▸ **Directions**
Verbatim repeat, images excluded. Give each entry again as written.

======== Supplied entries

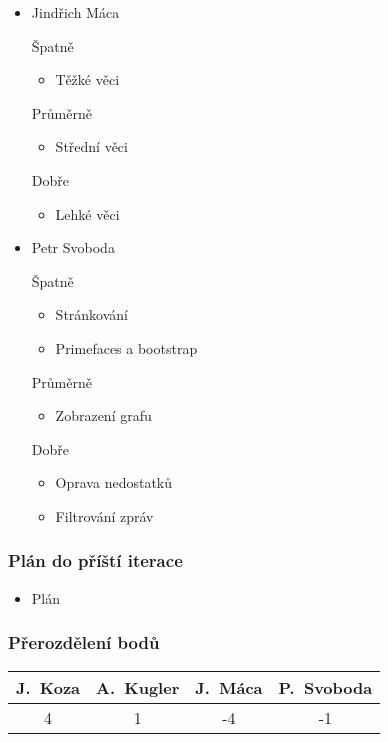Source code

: \documentclass{beamer}
\begin{document}
\begin{frame}[allowframebreaks]
\begin{itemize}
    \item Jindřich Máca
      \begin{block}{Špatně} %
       \begin{itemize}
        \item Těžké věci
       \end{itemize}
     \end{block}
     \begin{block}{Průměrně} %
        \begin{itemize}
        \item Střední věci
       \end{itemize}
     \end{block}
     \begin{block}{Dobře} %
       \begin{itemize}
        \item Lehké věci
       \end{itemize}
     \end{block}
   
    \item Petr Svoboda
     \begin{block}{Špatně} %
       \begin{itemize}
        \item Stránkování
        \item Primefaces a bootstrap
       \end{itemize}
     \end{block}
     \begin{block}{Průměrně} %
       \begin{itemize}
        \item Zobrazení grafu
       \end{itemize}
     \end{block}
     \begin{block}{Dobře} %
       \begin{itemize}
        \item Oprava nedostatků
        \item Filtrování zpráv
       \end{itemize}
     \end{block}
   \end{itemize}
\end{frame}

\begin{frame}[allowframebreaks]\frametitle{Plán do příští iterace}
  \begin{itemize}
    \item Plán
  \end{itemize}
\end{frame}

\begin{frame}[allowframebreaks]\frametitle{Přerozdělení bodů}
    
    \begin{center}
  \begin{tabular}{| c | c | c | c |}
    \hline
     J.~Koza & A.~Kugler & J.~Máca & P.~Svoboda \\
    \hline
     4 & 1 & -4 & -1 \\
    \hline
  \end{tabular}     
   \end{center}
\end{frame}
\end{document}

================

▸ **Result below**
Source code

: \documentclass{beamer}
\begin{document}
\begin{frame}[allowframebreaks]
\begin{itemize}
    \item Jindřich Máca
      \begin{block}{Špatně} %
       \begin{itemize}
        \item Těžké věci
       \end{itemize}
     \end{block}
     \begin{block}{Průměrně} %
        \begin{itemize}
        \item Střední věci
       \end{itemize}
     \end{block}
     \begin{block}{Dobře} %
       \begin{itemize}
        \item Lehké věci
       \end{itemize}
     \end{block}
   
    \item Petr Svoboda
     \begin{block}{Špatně} %
       \begin{itemize}
        \item Stránkování
        \item Primefaces a bootstrap
       \end{itemize}
     \end{block}
     \begin{block}{Průměrně} %
       \begin{itemize}
        \item Zobrazení grafu
       \end{itemize}
     \end{block}
     \begin{block}{Dobře} %
       \begin{itemize}
        \item Oprava nedostatků
        \item Filtrování zpráv
       \end{itemize}
     \end{block}
   \end{itemize}
\end{frame}

\begin{frame}[allowframebreaks]\frametitle{Plán do příští iterace}
  \begin{itemize}
    \item Plán
  \end{itemize}
\end{frame}

\begin{frame}[allowframebreaks]\frametitle{Přerozdělení bodů}
    
    \begin{center}
  \begin{tabular}{| c | c | c | c |}
    \hline
     J.~Koza & A.~Kugler & J.~Máca & P.~Svoboda \\
    \hline
     4 & 1 & -4 & -1 \\
    \hline
  \end{tabular}     
   \end{center}
\end{frame}
\end{document}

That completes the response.